[Plain-text document sources]
□ □ □ □ □ □ □

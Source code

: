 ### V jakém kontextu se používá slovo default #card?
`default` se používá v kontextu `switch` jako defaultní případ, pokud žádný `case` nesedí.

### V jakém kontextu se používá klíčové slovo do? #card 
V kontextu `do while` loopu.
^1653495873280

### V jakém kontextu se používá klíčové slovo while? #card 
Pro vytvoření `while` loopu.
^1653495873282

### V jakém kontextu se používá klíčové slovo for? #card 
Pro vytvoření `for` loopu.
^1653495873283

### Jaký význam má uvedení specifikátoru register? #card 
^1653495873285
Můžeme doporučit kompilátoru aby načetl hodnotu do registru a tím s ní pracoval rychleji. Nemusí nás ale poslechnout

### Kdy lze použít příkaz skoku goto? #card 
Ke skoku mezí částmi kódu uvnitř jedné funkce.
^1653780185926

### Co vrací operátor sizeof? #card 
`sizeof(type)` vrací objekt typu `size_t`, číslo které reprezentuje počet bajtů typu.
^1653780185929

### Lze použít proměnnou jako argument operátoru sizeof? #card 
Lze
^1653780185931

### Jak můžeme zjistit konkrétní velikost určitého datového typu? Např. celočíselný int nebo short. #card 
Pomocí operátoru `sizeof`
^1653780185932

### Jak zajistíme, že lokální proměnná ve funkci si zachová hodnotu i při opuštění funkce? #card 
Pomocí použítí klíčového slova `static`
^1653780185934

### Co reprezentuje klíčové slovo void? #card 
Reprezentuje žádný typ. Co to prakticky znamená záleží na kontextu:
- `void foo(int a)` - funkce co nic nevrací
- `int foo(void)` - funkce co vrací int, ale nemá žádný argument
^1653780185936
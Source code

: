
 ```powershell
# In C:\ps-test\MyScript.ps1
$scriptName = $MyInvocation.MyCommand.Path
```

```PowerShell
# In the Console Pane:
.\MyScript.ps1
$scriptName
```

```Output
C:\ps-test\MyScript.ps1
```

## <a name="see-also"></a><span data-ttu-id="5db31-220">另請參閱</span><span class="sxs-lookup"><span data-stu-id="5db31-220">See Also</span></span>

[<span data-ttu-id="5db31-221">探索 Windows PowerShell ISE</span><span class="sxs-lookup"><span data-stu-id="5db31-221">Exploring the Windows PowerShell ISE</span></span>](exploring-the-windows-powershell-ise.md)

□ □ □ □ □ □ □

Exactly as written above, reproduce all of the entries.

Source code

: ### V jakém kontextu se používá slovo default #card?
`default` se používá v kontextu `switch` jako defaultní případ, pokud žádný `case` nesedí.

### V jakém kontextu se používá klíčové slovo do? #card 
V kontextu `do while` loopu.
^1653495873280

### V jakém kontextu se používá klíčové slovo while? #card 
Pro vytvoření `while` loopu.
^1653495873282

### V jakém kontextu se používá klíčové slovo for? #card 
Pro vytvoření `for` loopu.
^1653495873283

### Jaký význam má uvedení specifikátoru register? #card 
^1653495873285
Můžeme doporučit kompilátoru aby načetl hodnotu do registru a tím s ní pracoval rychleji. Nemusí nás ale poslechnout

### Kdy lze použít příkaz skoku goto? #card 
Ke skoku mezí částmi kódu uvnitř jedné funkce.
^1653780185926

### Co vrací operátor sizeof? #card 
`sizeof(type)` vrací objekt typu `size_t`, číslo které reprezentuje počet bajtů typu.
^1653780185929

### Lze použít proměnnou jako argument operátoru sizeof? #card 
Lze
^1653780185931

### Jak můžeme zjistit konkrétní velikost určitého datového typu? Např. celočíselný int nebo short. #card 
Pomocí operátoru `sizeof`
^1653780185932

### Jak zajistíme, že lokální proměnná ve funkci si zachová hodnotu i při opuštění funkce? #card 
Pomocí použítí klíčového slova `static`
^1653780185934

### Co reprezentuje klíčové slovo void? #card 
Reprezentuje žádný typ. Co to prakticky znamená záleží na kontextu:
- `void foo(int a)` - funkce co nic nevrací
- `int foo(void)` - funkce co vrací int, ale nemá žádný argument
^1653780185936
Source code

:
 ```powershell
# In C:\ps-test\MyScript.ps1
$scriptName = $MyInvocation.MyCommand.Path
```

```PowerShell
# In the Console Pane:
.\MyScript.ps1
$scriptName
```

```Output
C:\ps-test\MyScript.ps1
```

## <a name="see-also"></a><span data-ttu-id="5db31-220">另請參閱</span><span class="sxs-lookup"><span data-stu-id="5db31-220">See Also</span></span>

[<span data-ttu-id="5db31-221">探索 Windows PowerShell ISE</span><span class="sxs-lookup"><span data-stu-id="5db31-221">Exploring the Windows PowerShell ISE</span></span>](exploring-the-windows-powershell-ise.md)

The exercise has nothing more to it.